═══ WORKING DATA ═══
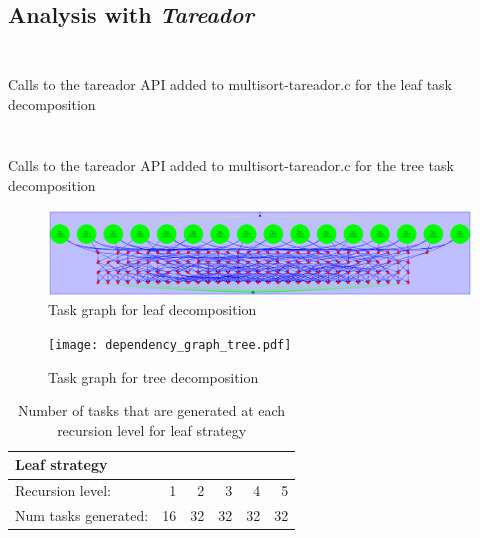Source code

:\subsection{Analysis with \emph{Tareador}}

\begin{listing}[H]
\inputminted[firstline=20,lastline=31]{c}{sources/multisort-tareador-leaf.c}
\inputminted[firstline=33,lastline=51]{c}{sources/multisort-tareador-leaf.c}
\caption{Calls to the tareador API added to multisort-tareador.c for the leaf task decomposition}
\label{listing:tareador_leaf}
\end{listing}

\begin{listing}[H]
\inputminted[firstline=20,lastline=31]{c}{sources/multisort-tareador-tree.c}
\inputminted[firstline=33,lastline=51]{c}{sources/multisort-tareador-tree.c}
\caption{Calls to the tareador API added to multisort-tareador.c for the tree task decomposition}
\label{listing:tareador_leaf}
\end{listing}

\begin{figure}[H]
\centering
\includegraphics[width=\textwidth]{dependency_graph_leaf.pdf}
\caption{Task graph for leaf decomposition}
\label{fig:tar_tasks_leaf}
\end{figure}

\begin{figure}[H]
\centering
\texttt{[image: dependency\_graph\_tree.pdf]}
\caption{Task graph for tree decomposition}
\label{fig:tar_tasks_tree}
\end{figure}

\begin{table}[H]
\centering
\begin{tabular}{lrrrrr}
\toprule
Leaf strategy & & & & & \\
\midrule
Recursion level:        & 1     & 2     & 3     & 4     & 5  \\
Num tasks generated:    & 16    & 32    & 32    & 32    & 32 \\
\bottomrule
\end{tabular}

\caption{Number of tasks that are generated at each recursion level for leaf strategy} 
\label{tab:Execution_time}
\end{table}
═══
__AIM OF THE TASK__:
Your copy of the entries must be exact and must contain no pictures.

__RESPONSE__:
Source code

:\subsection{Analysis with \emph{Tareador}}

\begin{listing}[H]
\inputminted[firstline=20,lastline=31]{c}{sources/multisort-tareador-leaf.c}
\inputminted[firstline=33,lastline=51]{c}{sources/multisort-tareador-leaf.c}
\caption{Calls to the tareador API added to multisort-tareador.c for the leaf task decomposition}
\label{listing:tareador_leaf}
\end{listing}

\begin{listing}[H]
\inputminted[firstline=20,lastline=31]{c}{sources/multisort-tareador-tree.c}
\inputminted[firstline=33,lastline=51]{c}{sources/multisort-tareador-tree.c}
\caption{Calls to the tareador API added to multisort-tareador.c for the tree task decomposition}
\label{listing:tareador_leaf}
\end{listing}

\begin{figure}[H]
\centering
\includegraphics[width=\textwidth]{dependency_graph_leaf.pdf}
\caption{Task graph for leaf decomposition}
\label{fig:tar_tasks_leaf}
\end{figure}

\begin{figure}[H]
\centering
\texttt{[image: dependency\_graph\_tree.pdf]}
\caption{Task graph for tree decomposition}
\label{fig:tar_tasks_tree}
\end{figure}

\begin{table}[H]
\centering
\begin{tabular}{lrrrrr}
\toprule
Leaf strategy & & & & & \\
\midrule
Recursion level:        & 1     & 2     & 3     & 4     & 5  \\
Num tasks generated:    & 16    & 32    & 32    & 32    & 32 \\
\bottomrule
\end{tabular}

\caption{Number of tasks that are generated at each recursion level for leaf strategy} 
\label{tab:Execution_time}
\end{table}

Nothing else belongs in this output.